Some call the phenomenon "America's nuclear hypocrisy." Others call it the "nuclear double standard," others still call it "nuclear narcissism." But Iranian President, Dr. Mahmoud Ahmadinejad, often calls it "nuclear apartheid."

Let's remember two recent passings. One Paul Tibbets' death, commander of the US Army Air Forces B-29, which dropped the atomic bomb on Hiroshima on Aug. 6, 1945, that killed at least 80,000 people, and the other Randall Forsberg, the genius behind the 1982 Central Park nuclear freeze rally, which the New York Times called the largest political demonstration in American history, both died, ironically, within just a few days of each other.

Let's also remember two separate remarks made by Bush administration officials, UN Ambassador Zalmay Khalilzad and deputy State Department spokesman Tom Casey, who made simultaneous remarks the day before Tibbets died that illuminated the nuclear double standards more starkly than ever.

This time it was not, as it usually is, the divergence between the rules of the game for countries like Iran (nuclear weapons permitted: zero) and for countries like the US (nuclear weapons presently possessed: 10,000-plus with concrete plans to design, develop and deploy new and improved nuclear weapon models).

No, this time it was the double standard between the US expectations for countries it likes and those for countries it doesn't like.

First, on Oct. 29, Khalilzad repeated the formulation about Iran that has been expressed many times by many Bush administration voices. "Given the record of this regime, the rhetoric of this regime, the policies of this regime, the connections of this regime, it cannot be acceptable for it to develop the capability to produce nuclear weapons."

It was a wearyingly familiar argument.

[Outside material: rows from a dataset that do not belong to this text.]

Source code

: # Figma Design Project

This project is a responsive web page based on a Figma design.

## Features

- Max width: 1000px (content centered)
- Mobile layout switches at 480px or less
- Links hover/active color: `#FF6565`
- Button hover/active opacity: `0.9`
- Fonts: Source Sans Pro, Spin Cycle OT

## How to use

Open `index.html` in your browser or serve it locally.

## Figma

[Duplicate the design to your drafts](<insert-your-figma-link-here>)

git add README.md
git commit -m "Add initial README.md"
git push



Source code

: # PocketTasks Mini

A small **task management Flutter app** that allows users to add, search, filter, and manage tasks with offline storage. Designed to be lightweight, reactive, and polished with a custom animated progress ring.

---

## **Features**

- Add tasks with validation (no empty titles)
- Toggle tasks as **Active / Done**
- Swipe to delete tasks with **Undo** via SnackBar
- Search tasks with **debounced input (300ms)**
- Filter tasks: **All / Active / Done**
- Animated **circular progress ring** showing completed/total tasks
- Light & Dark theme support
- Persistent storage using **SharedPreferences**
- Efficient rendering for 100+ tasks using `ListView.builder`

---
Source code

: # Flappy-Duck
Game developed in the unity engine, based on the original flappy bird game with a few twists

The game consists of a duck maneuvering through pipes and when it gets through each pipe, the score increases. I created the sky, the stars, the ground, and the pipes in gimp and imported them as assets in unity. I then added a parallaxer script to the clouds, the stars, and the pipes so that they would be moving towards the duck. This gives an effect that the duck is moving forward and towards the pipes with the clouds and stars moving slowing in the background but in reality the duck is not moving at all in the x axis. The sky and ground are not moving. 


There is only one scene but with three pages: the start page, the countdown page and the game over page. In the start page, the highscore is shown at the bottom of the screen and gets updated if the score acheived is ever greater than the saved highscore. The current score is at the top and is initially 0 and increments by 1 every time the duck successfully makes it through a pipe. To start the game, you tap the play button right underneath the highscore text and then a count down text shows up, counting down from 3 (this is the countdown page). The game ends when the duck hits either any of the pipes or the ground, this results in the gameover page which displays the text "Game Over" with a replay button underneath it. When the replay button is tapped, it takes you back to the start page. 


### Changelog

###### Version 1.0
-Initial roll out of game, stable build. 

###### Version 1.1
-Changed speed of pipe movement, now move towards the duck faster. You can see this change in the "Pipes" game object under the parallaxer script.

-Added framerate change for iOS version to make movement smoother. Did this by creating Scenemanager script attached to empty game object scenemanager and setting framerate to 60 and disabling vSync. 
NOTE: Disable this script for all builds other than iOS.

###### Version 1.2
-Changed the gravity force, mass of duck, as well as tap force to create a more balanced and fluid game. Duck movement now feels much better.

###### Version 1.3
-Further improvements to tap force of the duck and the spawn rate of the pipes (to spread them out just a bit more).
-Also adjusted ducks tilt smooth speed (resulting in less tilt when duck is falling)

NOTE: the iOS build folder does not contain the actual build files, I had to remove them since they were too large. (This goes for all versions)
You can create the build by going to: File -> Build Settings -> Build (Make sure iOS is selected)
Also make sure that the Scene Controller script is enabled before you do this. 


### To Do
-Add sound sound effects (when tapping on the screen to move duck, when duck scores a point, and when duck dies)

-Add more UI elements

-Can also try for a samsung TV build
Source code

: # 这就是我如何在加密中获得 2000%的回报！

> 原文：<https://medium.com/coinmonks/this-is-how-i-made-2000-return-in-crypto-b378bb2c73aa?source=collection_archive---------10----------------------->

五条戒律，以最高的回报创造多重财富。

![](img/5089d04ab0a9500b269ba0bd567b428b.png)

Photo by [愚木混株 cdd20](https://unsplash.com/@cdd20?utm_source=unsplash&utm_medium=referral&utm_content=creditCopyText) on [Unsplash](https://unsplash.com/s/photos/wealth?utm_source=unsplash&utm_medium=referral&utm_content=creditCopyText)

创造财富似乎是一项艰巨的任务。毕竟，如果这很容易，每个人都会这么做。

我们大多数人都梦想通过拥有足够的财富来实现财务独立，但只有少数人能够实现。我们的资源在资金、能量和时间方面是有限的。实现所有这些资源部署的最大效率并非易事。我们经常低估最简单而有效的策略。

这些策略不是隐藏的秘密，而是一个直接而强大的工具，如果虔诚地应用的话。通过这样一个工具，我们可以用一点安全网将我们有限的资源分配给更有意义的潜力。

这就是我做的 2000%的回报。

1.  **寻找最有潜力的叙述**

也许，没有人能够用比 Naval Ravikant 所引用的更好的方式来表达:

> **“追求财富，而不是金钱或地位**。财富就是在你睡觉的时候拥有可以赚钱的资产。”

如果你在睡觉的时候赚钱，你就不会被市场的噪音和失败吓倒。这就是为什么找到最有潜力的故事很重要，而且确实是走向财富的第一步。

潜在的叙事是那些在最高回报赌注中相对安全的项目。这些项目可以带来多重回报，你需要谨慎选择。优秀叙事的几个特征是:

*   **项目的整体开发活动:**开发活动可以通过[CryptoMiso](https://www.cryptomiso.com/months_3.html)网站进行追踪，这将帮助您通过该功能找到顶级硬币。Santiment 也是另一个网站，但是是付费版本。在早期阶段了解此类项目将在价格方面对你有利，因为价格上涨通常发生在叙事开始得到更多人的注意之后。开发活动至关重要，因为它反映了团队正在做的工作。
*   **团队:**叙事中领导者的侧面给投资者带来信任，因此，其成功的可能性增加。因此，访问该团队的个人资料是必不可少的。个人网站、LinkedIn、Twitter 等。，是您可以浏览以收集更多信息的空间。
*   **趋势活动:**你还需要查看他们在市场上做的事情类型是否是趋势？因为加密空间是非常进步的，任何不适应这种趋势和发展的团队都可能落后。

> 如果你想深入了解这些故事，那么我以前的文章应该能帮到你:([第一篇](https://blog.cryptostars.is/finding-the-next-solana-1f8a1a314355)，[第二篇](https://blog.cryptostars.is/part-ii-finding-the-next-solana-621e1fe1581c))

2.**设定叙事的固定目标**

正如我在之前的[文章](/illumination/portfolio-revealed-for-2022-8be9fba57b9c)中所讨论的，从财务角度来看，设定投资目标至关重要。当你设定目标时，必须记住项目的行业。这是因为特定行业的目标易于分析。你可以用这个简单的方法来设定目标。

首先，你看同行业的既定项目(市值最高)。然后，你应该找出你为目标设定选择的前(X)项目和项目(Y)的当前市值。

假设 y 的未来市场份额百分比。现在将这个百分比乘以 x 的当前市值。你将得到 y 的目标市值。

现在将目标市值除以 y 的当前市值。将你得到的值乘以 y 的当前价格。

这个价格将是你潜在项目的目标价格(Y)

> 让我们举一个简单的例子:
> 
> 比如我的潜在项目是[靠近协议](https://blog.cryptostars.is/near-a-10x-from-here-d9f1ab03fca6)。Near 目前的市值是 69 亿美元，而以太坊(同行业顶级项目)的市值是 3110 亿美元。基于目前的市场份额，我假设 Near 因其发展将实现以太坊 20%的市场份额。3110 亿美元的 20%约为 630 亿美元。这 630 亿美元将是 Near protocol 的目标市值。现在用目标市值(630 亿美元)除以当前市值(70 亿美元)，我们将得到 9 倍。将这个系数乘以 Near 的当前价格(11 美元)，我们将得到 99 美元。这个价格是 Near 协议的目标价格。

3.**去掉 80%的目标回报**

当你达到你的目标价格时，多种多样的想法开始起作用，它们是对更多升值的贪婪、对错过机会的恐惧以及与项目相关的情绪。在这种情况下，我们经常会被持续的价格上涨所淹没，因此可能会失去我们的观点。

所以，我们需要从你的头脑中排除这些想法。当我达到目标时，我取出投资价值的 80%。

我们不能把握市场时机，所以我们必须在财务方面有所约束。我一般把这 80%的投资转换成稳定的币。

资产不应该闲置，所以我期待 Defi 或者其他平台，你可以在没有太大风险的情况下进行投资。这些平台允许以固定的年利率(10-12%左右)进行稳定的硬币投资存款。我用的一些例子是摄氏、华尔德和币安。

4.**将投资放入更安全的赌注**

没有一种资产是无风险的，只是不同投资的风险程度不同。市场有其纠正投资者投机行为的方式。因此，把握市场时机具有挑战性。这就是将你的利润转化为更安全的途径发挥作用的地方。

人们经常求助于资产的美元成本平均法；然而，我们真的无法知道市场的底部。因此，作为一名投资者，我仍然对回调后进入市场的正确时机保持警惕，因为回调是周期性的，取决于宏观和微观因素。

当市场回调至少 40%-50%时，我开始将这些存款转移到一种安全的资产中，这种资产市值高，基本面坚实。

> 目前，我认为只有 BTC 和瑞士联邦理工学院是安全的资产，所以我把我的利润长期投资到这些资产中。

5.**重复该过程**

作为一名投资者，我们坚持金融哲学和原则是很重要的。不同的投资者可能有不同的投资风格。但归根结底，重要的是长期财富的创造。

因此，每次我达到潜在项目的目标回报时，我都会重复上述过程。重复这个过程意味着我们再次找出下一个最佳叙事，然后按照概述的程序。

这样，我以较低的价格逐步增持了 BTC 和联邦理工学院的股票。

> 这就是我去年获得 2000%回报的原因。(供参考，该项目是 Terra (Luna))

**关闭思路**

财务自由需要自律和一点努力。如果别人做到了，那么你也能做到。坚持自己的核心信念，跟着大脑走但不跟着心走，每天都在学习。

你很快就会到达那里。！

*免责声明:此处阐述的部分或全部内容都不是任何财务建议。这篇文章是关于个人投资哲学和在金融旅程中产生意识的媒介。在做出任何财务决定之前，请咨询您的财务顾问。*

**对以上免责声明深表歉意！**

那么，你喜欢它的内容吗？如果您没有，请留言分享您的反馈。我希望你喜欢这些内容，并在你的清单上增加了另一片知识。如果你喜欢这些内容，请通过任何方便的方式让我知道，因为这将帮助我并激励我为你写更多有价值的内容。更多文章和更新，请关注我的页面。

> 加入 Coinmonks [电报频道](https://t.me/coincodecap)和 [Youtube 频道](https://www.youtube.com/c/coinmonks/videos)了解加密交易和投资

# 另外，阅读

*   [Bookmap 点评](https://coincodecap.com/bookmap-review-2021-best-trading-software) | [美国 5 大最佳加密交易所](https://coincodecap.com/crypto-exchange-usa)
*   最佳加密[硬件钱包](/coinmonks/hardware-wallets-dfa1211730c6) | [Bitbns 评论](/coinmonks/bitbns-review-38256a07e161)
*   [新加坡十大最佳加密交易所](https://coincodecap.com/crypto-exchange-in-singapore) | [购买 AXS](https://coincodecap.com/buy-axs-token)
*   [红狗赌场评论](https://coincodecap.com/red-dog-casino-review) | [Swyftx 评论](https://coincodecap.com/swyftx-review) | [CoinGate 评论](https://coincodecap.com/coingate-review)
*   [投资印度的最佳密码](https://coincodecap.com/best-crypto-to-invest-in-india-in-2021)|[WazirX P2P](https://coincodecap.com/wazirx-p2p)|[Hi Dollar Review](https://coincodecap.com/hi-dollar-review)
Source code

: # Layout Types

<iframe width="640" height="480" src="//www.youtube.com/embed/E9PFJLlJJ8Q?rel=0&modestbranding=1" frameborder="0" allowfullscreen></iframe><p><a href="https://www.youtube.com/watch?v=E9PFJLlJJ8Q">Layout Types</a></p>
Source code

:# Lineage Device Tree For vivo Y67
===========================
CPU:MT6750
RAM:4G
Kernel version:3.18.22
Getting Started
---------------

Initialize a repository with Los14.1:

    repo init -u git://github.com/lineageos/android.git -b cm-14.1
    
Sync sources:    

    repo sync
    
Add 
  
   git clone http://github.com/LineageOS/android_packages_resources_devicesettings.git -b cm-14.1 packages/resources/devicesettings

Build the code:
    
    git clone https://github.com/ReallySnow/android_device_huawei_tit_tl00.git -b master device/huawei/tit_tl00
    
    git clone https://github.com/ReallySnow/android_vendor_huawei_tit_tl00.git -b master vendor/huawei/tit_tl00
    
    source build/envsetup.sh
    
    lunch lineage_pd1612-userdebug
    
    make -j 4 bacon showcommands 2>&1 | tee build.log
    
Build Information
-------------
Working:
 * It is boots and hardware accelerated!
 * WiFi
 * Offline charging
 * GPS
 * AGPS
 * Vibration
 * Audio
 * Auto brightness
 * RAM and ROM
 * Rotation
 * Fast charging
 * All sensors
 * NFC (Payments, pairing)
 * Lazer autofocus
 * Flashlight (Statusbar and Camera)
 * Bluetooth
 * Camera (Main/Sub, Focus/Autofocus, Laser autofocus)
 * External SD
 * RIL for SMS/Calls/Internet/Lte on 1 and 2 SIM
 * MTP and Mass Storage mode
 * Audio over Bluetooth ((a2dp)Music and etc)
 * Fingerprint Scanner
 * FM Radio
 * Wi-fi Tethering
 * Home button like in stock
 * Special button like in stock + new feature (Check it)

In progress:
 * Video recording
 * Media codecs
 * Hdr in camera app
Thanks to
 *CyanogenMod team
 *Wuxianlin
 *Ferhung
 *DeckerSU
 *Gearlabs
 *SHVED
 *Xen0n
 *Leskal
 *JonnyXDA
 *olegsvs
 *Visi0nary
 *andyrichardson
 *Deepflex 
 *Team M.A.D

Therefore, the US assessment of the character of the countries determines whether it will permit them to pursue a nuclear "capability."

But on the same day that Khalilzad made his statement, America's good friend Egypt announced that it intended to build several new nuclear power plants over the next several decades. Washington was quick to indicate that it did not disapprove.

"Any country that fulfills its obligations under the NPT and follows proper IAEA safeguards will have a program that is perfectly acceptable to us," said Casey.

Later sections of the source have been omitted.